Brian Bedell and Mike Ryan grew up together in Vienna, playing baseball and football on the same fields with the same coaches. One of their favorite after-school pastimes was wiffle ball.
"Brian was my best friend growing up. We played ball right here on these fields," said Ryan, standing on a mound on Water’s Field in Vienna addressing a crowd of about 200 people. The crowd gathered for the 12th Annual Northern Virginia Wiffle Ball World Series on Saturday, Aug. 11. The tournament, held in Vienna for a second time, is in its third year of benefiting the Brian Bedell 2-Young Foundation.
Bedell was present at the event on May 21, 2005, the first year it benefited the foundation. However, he died two days later after a two-year bout with brain cancer. Ryan asked the audience to reflect on their best friends, or someone else dear to them who had passed away.
"Every year you have one event where you can remember him and celebrate him," said Ryan. "This means everything to me," he said.

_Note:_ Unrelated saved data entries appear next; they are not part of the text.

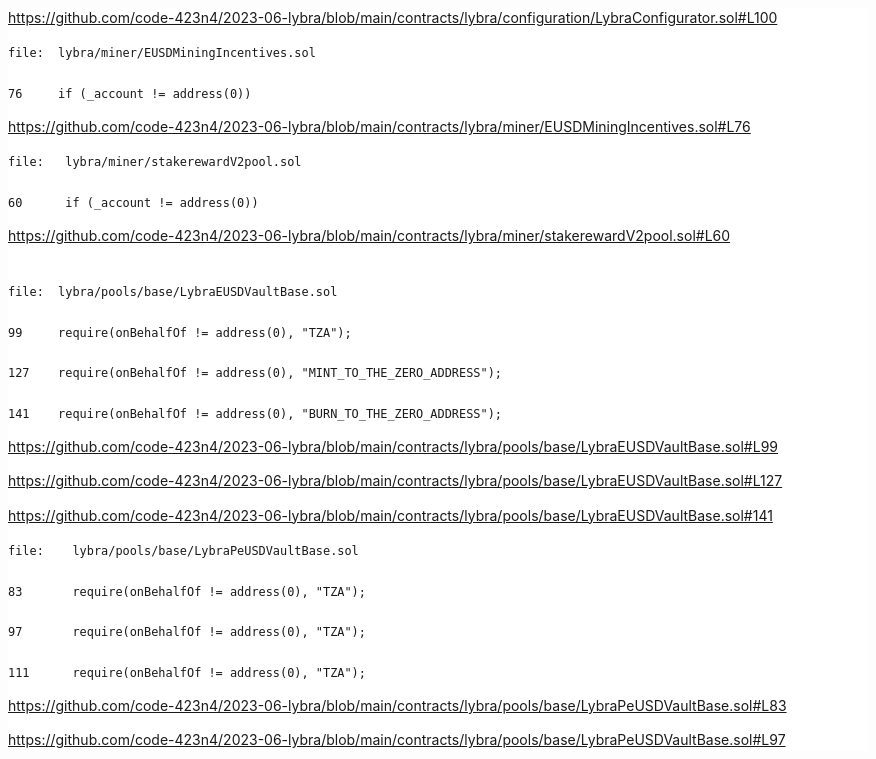 https://github.com/code-423n4/2023-06-lybra/blob/main/contracts/lybra/configuration/LybraConfigurator.sol#L100

```solidity
file:  lybra/miner/EUSDMiningIncentives.sol

76     if (_account != address(0))

```
https://github.com/code-423n4/2023-06-lybra/blob/main/contracts/lybra/miner/EUSDMiningIncentives.sol#L76

```solidity
file:   lybra/miner/stakerewardV2pool.sol

60      if (_account != address(0))

```

https://github.com/code-423n4/2023-06-lybra/blob/main/contracts/lybra/miner/stakerewardV2pool.sol#L60

```solidity

file:  lybra/pools/base/LybraEUSDVaultBase.sol

99     require(onBehalfOf != address(0), "TZA");

127    require(onBehalfOf != address(0), "MINT_TO_THE_ZERO_ADDRESS");

141    require(onBehalfOf != address(0), "BURN_TO_THE_ZERO_ADDRESS");

```
https://github.com/code-423n4/2023-06-lybra/blob/main/contracts/lybra/pools/base/LybraEUSDVaultBase.sol#L99

https://github.com/code-423n4/2023-06-lybra/blob/main/contracts/lybra/pools/base/LybraEUSDVaultBase.sol#L127

https://github.com/code-423n4/2023-06-lybra/blob/main/contracts/lybra/pools/base/LybraEUSDVaultBase.sol#141 

```solidity
file:    lybra/pools/base/LybraPeUSDVaultBase.sol

83       require(onBehalfOf != address(0), "TZA");

97       require(onBehalfOf != address(0), "TZA");

111      require(onBehalfOf != address(0), "TZA");

```
https://github.com/code-423n4/2023-06-lybra/blob/main/contracts/lybra/pools/base/LybraPeUSDVaultBase.sol#L83

https://github.com/code-423n4/2023-06-lybra/blob/main/contracts/lybra/pools/base/LybraPeUSDVaultBase.sol#L97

BEDELL, a 1987 Oakton High School graduate, was diagnosed with brain cancer in Sep. 2003. Family and friends reflect on his struggle with the disease with pride, because Bedell chose to fight the cancer with a positive attitude. "He didn’t ask ‘Why me?’ He asked, ‘Why not me,’" said Ryan of his best friend. During the battle, Bedell and his wife, Amy, started the Brian Bedell 2-Young Foundation to battle brain cancer. The name stems from Brian Bedell’s belief that people who have brain cancer are too young to have it, but also too young to give up hope and not fight it. He died at the age of 35.
"Because of everyone’s tremendous support, our foundation has been successful in our mission of fighting brain cancer," said Amy Bedell. Last year’s Wiffle Ball World Series, held in Vienna for the first time, raised more than $40,000 for cancer research at Duke University’s Preston Robert Tisch Brain Tumor Center, where Brian Bedell was treated. Since the foundation’s inception, it has raised more than $100,000 for the university’s center. Amy Bedell said that finding out her husband had a brain tumor was the scariest moment of their lives, but having the support of the people around them was of tremendous help. "It was less scary because we knew we weren’t alone," said Amy Bedell, addressing many of those same people at Water’s Field on Saturday.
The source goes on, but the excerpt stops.